THE DALLAS MORNING NEWS
Remembering Bronco Bowl
All things must pass, but the demise of the Bronco Bowl Theater was not an easy loss to handle for the Dallas-Fort Worth concert scene.
Razed to make way for a Home Depot, the 3,500-seat Oak Cliff theater had hosted countless acts in its 42 years – from Chuck Berry in the ’60s to up-and-comers such as U2 and R.E.M in the ’80s to Bob Dylan and Bruce Springsteen in the ’90s.
The Bowl was by no means a perfect venue. Its U-shaped design meant hundreds of fans had to put up with a side view of the stage. And thanks to a shoddy ventilation system, plenty a show turned into a steam bath. But it was the perfect-size theater – small enough that even the worst seats were fairly close to the stage, but big enough to hold the likes of Marilyn Manson, B.B. King and OutKast.

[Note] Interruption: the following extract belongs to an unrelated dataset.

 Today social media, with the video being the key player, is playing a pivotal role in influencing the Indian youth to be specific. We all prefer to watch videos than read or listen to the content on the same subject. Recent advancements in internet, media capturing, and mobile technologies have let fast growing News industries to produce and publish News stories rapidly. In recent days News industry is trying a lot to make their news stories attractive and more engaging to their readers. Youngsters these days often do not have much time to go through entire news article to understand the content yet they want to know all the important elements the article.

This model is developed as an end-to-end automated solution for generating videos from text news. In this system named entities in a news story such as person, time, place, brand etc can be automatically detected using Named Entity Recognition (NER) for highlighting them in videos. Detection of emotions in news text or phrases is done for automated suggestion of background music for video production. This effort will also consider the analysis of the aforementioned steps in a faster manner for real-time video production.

The 6,300-seat NextStage at Grand Prairie now books the performers who used to play the Bronco Bowl. But with its plush seats and luxury boxes, NextStage lacks a grungy ambience concertgoers had grown used to at the Bronco Bowl.
“It’s just not a rock ‘n’ roll venue,” former Bronco Bowl promoter Mark Lee says about NextStage. I’ve been in hospitals that are less sterile.”

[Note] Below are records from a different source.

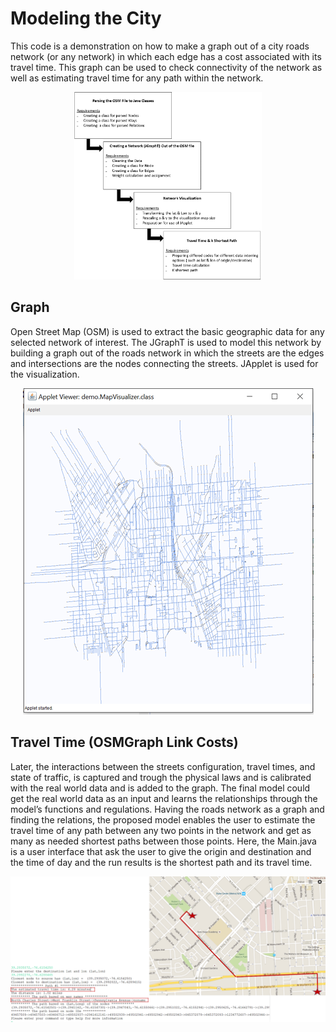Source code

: # Modeling the City 
This code is a demonstration on how to make a graph out of a city roads network (or any network) in which each edge has a cost associated with its travel time. This graph can be used to check connectivity of the network as well as estimating travel time for any path within the network.  
<div style="text-align:center"><img src ="OSMImages/conceptual framework.png" width="300" height="300" /></div>

## Graph
Open Street Map (OSM) is used to extract the basic geographic data for any selected network of interest.
The JGraphT is used to model this network by building a graph out of the roads network in which the streets are the edges and intersections are the nodes connecting the streets. JApplet is used for the visualization.
<div style="text-align:center"><img src ="OSMImages/GraphVisualization.png" /></div>

## Travel Time (OSMGraph Link Costs)
Later, the interactions between the streets configuration, travel times, and state of traffic, is captured and trough the physical laws and is calibrated with the real world data and is added to the graph. The final model could get the real world data as an input and learns the relationships through the model’s functions and regulations.
Having the roads network as a graph and finding the relations, the proposed model enables the user to estimate the travel time of any path between any two points in the network and get as many as needed shortest paths between those points. 
Here, the Main.java is a user interface that ask the user to give the origin and destination and the time of day and the run results is the shortest path and its travel time.
<div style="text-align:center"><img src ="OSMImages/shortest path.png" /></div>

“I’m willing to pour beer on the floor if that’s what it takes,” jokes NextStage general manager Derek Rauncheberger.
But even if NextStage gets gritty, it’ll never have the one thing that made the Bronco Bowl unique: bowling lanes.
According to Dallas music scenester George Gimarc: “I can’t remember how many times I’d see the bands throwing down some games on the lanes before the show and saying, “I can’t believe we’re playing a bowling alley!”